To do - Leave out all pictures while repeating the records exactly and completely.

[Data shown Boundary: Start]

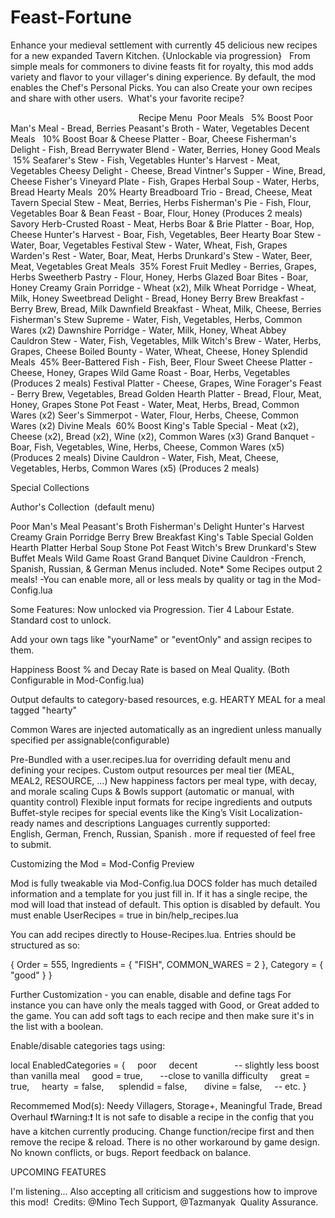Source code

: # Feast-Fortune

Enhance your medieval settlement with currently 45 delicious new recipes for a new expanded Tavern Kitchen. {Unlockable via progression}  
From simple meals for commoners to divine feasts fit for royalty, this mod adds variety and flavor to your villager's dining experience.
By default, the mod enables the Chef's Personal Picks. You can also Create your own recipes and share with other users. 
What's your favorite recipe?

                                                    Recipe Menu 
Poor Meals   5% Boost
Poor Man's Meal - Bread, Berries
Peasant's Broth - Water, Vegetables
Decent Meals   10% Boost
Boar & Cheese Platter - Boar, Cheese
Fisherman's Delight - Fish, Bread
Berrywater Blend - Water, Berries, Honey
Good Meals    15%
Seafarer's Stew - Fish, Vegetables
Hunter's Harvest - Meat, Vegetables
Cheesy Delight - Cheese, Bread
Vintner's Supper - Wine, Bread, Cheese
Fisher's Vineyard Plate - Fish, Grapes
Herbal Soup - Water, Herbs, Bread
Hearty Meals  20%
Hearty Breadboard Trio - Bread, Cheese, Meat
Tavern Special Stew - Meat, Berries, Herbs
Fisherman's Pie - Fish, Flour, Vegetables
Boar & Bean Feast - Boar, Flour, Honey (Produces 2 meals)
Savory Herb-Crusted Roast - Meat, Herbs
Boar & Brie Platter - Boar, Hop, Cheese
Hunter's Harvest - Boar, Fish, Vegetables, Beer
Hearty Boar Stew - Water, Boar, Vegetables
Festival Stew - Water, Wheat, Fish, Grapes
Warden's Rest - Water, Boar, Meat, Herbs
Drunkard's Stew - Water, Beer, Meat, Vegetables
Great Meals  35%
Forest Fruit Medley - Berries, Grapes, Herbs
Sweetherb Pastry - Flour, Honey, Herbs
Glazed Boar Bites - Boar, Honey
Creamy Grain Porridge - Wheat (x2), Milk
Wheat Porridge - Wheat, Milk, Honey
Sweetbread Delight - Bread, Honey
Berry Brew Breakfast - Berry Brew, Bread, Milk
Dawnfield Breakfast - Wheat, Milk, Cheese, Berries
Fisherman's Stew Supreme - Water, Fish, Vegetables, Herbs, Common Wares (x2)
Dawnshire Porridge - Water, Milk, Honey, Wheat
Abbey Cauldron Stew - Water, Fish, Vegetables, Milk
Witch's Brew - Water, Herbs, Grapes, Cheese
Boiled Bounty - Water, Wheat, Cheese, Honey
Splendid Meals  45%
Beer-Battered Fish - Fish, Beer, Flour
Sweet Cheese Platter - Cheese, Honey, Grapes
Wild Game Roast - Boar, Herbs, Vegetables (Produces 2 meals)
Festival Platter - Cheese, Grapes, Wine
Forager's Feast - Berry Brew, Vegetables, Bread
Golden Hearth Platter - Bread, Flour, Meat, Honey, Grapes
Stone Pot Feast - Water, Meat, Herbs, Bread, Common Wares (x2)
Seer's Simmerpot - Water, Flour, Herbs, Cheese, Common Wares (x2)
Divine Meals  60% Boost
King's Table Special - Meat (x2), Cheese (x2), Bread (x2), Wine (x2), Common Wares (x3)
Grand Banquet - Boar, Fish, Vegetables, Wine, Herbs, Cheese, Common Wares (x5) (Produces 2 meals)
Divine Cauldron - Water, Fish, Meat, Cheese, Vegetables, Herbs, Common Wares (x5) (Produces 2 meals)

Special Collections

Author's Collection  (default menu)

Poor Man's Meal
Peasant's Broth
Fisherman's Delight
Hunter's Harvest
Creamy Grain Porridge
Berry Brew Breakfast
King's Table Special
Golden Hearth Platter
Herbal Soup
Stone Pot Feast
Witch's Brew
Drunkard's Stew
Buffet Meals
Wild Game Roast
Grand Banquet
Divine Cauldron
-French, Spanish, Russian, & German Menus included.
Note* Some Recipes output 2 meals!
-You can enable more, all or less meals by quality or tag in the Mod-Config.lua

Some Features:
Now unlocked via Progression. Tier 4 Labour Estate. Standard cost to unlock.


Add your own tags like "yourName" or "eventOnly" and assign recipes to them.

Happiness Boost % and Decay Rate is based on Meal Quality. (Both Configurable in Mod-Config.lua)

Output defaults to category-based resources, e.g. HEARTY MEAL for a meal tagged "hearty"

Common Wares are injected automatically as an ingredient unless manually specified per assignable(configurable)

Pre-Bundled with a user.recipes.lua for overriding default menu and defining your recipes.
Custom output resources per meal tier (MEAL, MEAL2, RESOURCE, ...)
New happiness factors per meal type, with decay, and morale scaling
Cups & Bowls support (automatic or manual, with quantity control)
Flexible input formats for recipe ingredients and outputs
Buffet-style recipes for special events like the King’s Visit
Localization-ready names and descriptions
Languages currently supported: English, German, French, Russian, Spanish . more if requested of feel free to submit.

Customizing the Mod = Mod-Config Preview 

Mod is fully tweakable via Mod-Config.lua
DOCS folder has much detailed information and a template for you just fill in. If it has a single recipe, the mod will load that instead of default.
This option is disabled by default. You must enable UserRecipes = true in bin/help_recipes.lua

You can add recipes directly to House-Recipes.lua. Entries should be structured as so:



{ Order = 555, Ingredients = { "FISH", COMMON_WARES = 2 }, Category = { "good" } }

Further Customization - you can enable, disable and define tags
For instance you can have only the meals tagged with Good, or Great added to the game.
You can add soft tags to each recipe and then make sure it's in the list with a boolean.

Enable/disable categories tags using:

local EnabledCategories = {
    poor
    decent               -- slightly less boost than vanilla meal
    good = true,       --close to vanilla difficulty
    great = true,
    hearty  = false, 
    splendid = false, 
     divine = false,
    -- etc.
}



Recommemed Mod(s): Needy Villagers, Storage+, Meaningful Trade, Bread Overhaul
❗Warning:❗
It is not safe to disable a recipe in the config that you have a kitchen currently producing.
Change function/recipe first and then remove the recipe & reload. There is no other workaround by game design.
No known conflicts, or bugs.
Report feedback on balance.

UPCOMING FEATURES

I'm listening... Also accepting all criticism and suggestions how to improve this mod! 
Credits: @Mino Tech Support, @Tazmanyak  Quality Assurance. 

[Data shown Boundary: End]

Written response -
Source code

: # Feast-Fortune

Enhance your medieval settlement with currently 45 delicious new recipes for a new expanded Tavern Kitchen. {Unlockable via progression}  
From simple meals for commoners to divine feasts fit for royalty, this mod adds variety and flavor to your villager's dining experience.
By default, the mod enables the Chef's Personal Picks. You can also Create your own recipes and share with other users. 
What's your favorite recipe?

                                                    Recipe Menu 
Poor Meals   5% Boost
Poor Man's Meal - Bread, Berries
Peasant's Broth - Water, Vegetables
Decent Meals   10% Boost
Boar & Cheese Platter - Boar, Cheese
Fisherman's Delight - Fish, Bread
Berrywater Blend - Water, Berries, Honey
Good Meals    15%
Seafarer's Stew - Fish, Vegetables
Hunter's Harvest - Meat, Vegetables
Cheesy Delight - Cheese, Bread
Vintner's Supper - Wine, Bread, Cheese
Fisher's Vineyard Plate - Fish, Grapes
Herbal Soup - Water, Herbs, Bread
Hearty Meals  20%
Hearty Breadboard Trio - Bread, Cheese, Meat
Tavern Special Stew - Meat, Berries, Herbs
Fisherman's Pie - Fish, Flour, Vegetables
Boar & Bean Feast - Boar, Flour, Honey (Produces 2 meals)
Savory Herb-Crusted Roast - Meat, Herbs
Boar & Brie Platter - Boar, Hop, Cheese
Hunter's Harvest - Boar, Fish, Vegetables, Beer
Hearty Boar Stew - Water, Boar, Vegetables
Festival Stew - Water, Wheat, Fish, Grapes
Warden's Rest - Water, Boar, Meat, Herbs
Drunkard's Stew - Water, Beer, Meat, Vegetables
Great Meals  35%
Forest Fruit Medley - Berries, Grapes, Herbs
Sweetherb Pastry - Flour, Honey, Herbs
Glazed Boar Bites - Boar, Honey
Creamy Grain Porridge - Wheat (x2), Milk
Wheat Porridge - Wheat, Milk, Honey
Sweetbread Delight - Bread, Honey
Berry Brew Breakfast - Berry Brew, Bread, Milk
Dawnfield Breakfast - Wheat, Milk, Cheese, Berries
Fisherman's Stew Supreme - Water, Fish, Vegetables, Herbs, Common Wares (x2)
Dawnshire Porridge - Water, Milk, Honey, Wheat
Abbey Cauldron Stew - Water, Fish, Vegetables, Milk
Witch's Brew - Water, Herbs, Grapes, Cheese
Boiled Bounty - Water, Wheat, Cheese, Honey
Splendid Meals  45%
Beer-Battered Fish - Fish, Beer, Flour
Sweet Cheese Platter - Cheese, Honey, Grapes
Wild Game Roast - Boar, Herbs, Vegetables (Produces 2 meals)
Festival Platter - Cheese, Grapes, Wine
Forager's Feast - Berry Brew, Vegetables, Bread
Golden Hearth Platter - Bread, Flour, Meat, Honey, Grapes
Stone Pot Feast - Water, Meat, Herbs, Bread, Common Wares (x2)
Seer's Simmerpot - Water, Flour, Herbs, Cheese, Common Wares (x2)
Divine Meals  60% Boost
King's Table Special - Meat (x2), Cheese (x2), Bread (x2), Wine (x2), Common Wares (x3)
Grand Banquet - Boar, Fish, Vegetables, Wine, Herbs, Cheese, Common Wares (x5) (Produces 2 meals)
Divine Cauldron - Water, Fish, Meat, Cheese, Vegetables, Herbs, Common Wares (x5) (Produces 2 meals)

Special Collections

Author's Collection  (default menu)

Poor Man's Meal
Peasant's Broth
Fisherman's Delight
Hunter's Harvest
Creamy Grain Porridge
Berry Brew Breakfast
King's Table Special
Golden Hearth Platter
Herbal Soup
Stone Pot Feast
Witch's Brew
Drunkard's Stew
Buffet Meals
Wild Game Roast
Grand Banquet
Divine Cauldron
-French, Spanish, Russian, & German Menus included.
Note* Some Recipes output 2 meals!
-You can enable more, all or less meals by quality or tag in the Mod-Config.lua

Some Features:
Now unlocked via Progression. Tier 4 Labour Estate. Standard cost to unlock.


Add your own tags like "yourName" or "eventOnly" and assign recipes to them.

Happiness Boost % and Decay Rate is based on Meal Quality. (Both Configurable in Mod-Config.lua)

Output defaults to category-based resources, e.g. HEARTY MEAL for a meal tagged "hearty"

Common Wares are injected automatically as an ingredient unless manually specified per assignable(configurable)

Pre-Bundled with a user.recipes.lua for overriding default menu and defining your recipes.
Custom output resources per meal tier (MEAL, MEAL2, RESOURCE, ...)
New happiness factors per meal type, with decay, and morale scaling
Cups & Bowls support (automatic or manual, with quantity control)
Flexible input formats for recipe ingredients and outputs
Buffet-style recipes for special events like the King’s Visit
Localization-ready names and descriptions
Languages currently supported: English, German, French, Russian, Spanish . more if requested of feel free to submit.

Customizing the Mod = Mod-Config Preview 

Mod is fully tweakable via Mod-Config.lua
DOCS folder has much detailed information and a template for you just fill in. If it has a single recipe, the mod will load that instead of default.
This option is disabled by default. You must enable UserRecipes = true in bin/help_recipes.lua

You can add recipes directly to House-Recipes.lua. Entries should be structured as so:



{ Order = 555, Ingredients = { "FISH", COMMON_WARES = 2 }, Category = { "good" } }

Further Customization - you can enable, disable and define tags
For instance you can have only the meals tagged with Good, or Great added to the game.
You can add soft tags to each recipe and then make sure it's in the list with a boolean.

Enable/disable categories tags using:

local EnabledCategories = {
    poor
    decent               -- slightly less boost than vanilla meal
    good = true,       --close to vanilla difficulty
    great = true,
    hearty  = false, 
    splendid = false, 
     divine = false,
    -- etc.
}



Recommemed Mod(s): Needy Villagers, Storage+, Meaningful Trade, Bread Overhaul
❗Warning:❗
It is not safe to disable a recipe in the config that you have a kitchen currently producing.
Change function/recipe first and then remove the recipe & reload. There is no other workaround by game design.
No known conflicts, or bugs.
Report feedback on balance.

UPCOMING FEATURES

I'm listening... Also accepting all criticism and suggestions how to improve this mod! 
Credits: @Mino Tech Support, @Tazmanyak  Quality Assurance. 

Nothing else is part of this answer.